Extracted entries Block Start

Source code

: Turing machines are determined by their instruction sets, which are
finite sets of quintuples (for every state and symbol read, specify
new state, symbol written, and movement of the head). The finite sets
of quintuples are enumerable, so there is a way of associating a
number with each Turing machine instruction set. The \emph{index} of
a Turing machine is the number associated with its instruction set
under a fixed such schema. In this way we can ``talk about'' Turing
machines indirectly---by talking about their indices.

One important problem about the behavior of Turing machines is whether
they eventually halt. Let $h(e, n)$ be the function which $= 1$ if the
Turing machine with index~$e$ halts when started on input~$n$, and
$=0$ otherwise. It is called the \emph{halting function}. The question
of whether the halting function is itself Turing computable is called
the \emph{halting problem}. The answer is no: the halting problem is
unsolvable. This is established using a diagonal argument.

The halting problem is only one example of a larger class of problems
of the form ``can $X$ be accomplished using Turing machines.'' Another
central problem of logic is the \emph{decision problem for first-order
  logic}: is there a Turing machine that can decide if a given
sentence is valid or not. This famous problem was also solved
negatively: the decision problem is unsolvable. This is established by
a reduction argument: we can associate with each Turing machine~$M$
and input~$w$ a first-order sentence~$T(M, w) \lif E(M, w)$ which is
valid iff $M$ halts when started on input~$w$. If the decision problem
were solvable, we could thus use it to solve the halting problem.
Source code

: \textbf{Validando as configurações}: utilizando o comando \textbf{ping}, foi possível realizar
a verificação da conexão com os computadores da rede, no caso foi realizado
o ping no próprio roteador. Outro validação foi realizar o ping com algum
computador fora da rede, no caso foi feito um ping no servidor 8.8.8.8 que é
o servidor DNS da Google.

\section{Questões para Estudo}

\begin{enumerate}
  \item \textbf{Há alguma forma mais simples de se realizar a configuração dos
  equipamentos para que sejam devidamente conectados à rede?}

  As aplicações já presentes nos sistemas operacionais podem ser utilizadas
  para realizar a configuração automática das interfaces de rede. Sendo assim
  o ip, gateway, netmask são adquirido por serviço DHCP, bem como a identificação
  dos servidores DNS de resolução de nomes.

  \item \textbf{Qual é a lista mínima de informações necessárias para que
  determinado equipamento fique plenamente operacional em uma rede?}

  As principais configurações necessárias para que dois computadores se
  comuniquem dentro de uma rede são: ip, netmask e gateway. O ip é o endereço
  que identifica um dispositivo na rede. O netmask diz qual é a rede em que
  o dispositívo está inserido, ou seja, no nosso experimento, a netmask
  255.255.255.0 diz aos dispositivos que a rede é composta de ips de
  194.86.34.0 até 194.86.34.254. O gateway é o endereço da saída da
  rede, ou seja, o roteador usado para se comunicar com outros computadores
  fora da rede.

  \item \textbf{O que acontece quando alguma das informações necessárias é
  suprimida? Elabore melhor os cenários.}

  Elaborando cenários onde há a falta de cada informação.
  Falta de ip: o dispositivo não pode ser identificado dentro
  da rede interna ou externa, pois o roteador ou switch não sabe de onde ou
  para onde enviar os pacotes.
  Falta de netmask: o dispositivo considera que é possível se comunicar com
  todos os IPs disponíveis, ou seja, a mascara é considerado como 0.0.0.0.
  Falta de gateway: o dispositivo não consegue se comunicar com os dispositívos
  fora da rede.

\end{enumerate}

Extracted entries Block End

#### Exercise directions
After locating the line holding "no: the halting problem is" above, output exactly that line and every line after it through the line holding "sentence is valid". Include nothing else.

#### Task response
the \emph{halting problem}. The answer is no: the halting problem is
unsolvable. This is established using a diagonal argument.

The halting problem is only one example of a larger class of problems
of the form ``can $X$ be accomplished using Turing machines.'' Another
central problem of logic is the \emph{decision problem for first-order
  logic}: is there a Turing machine that can decide if a given
sentence is valid or not. This famous problem was also solved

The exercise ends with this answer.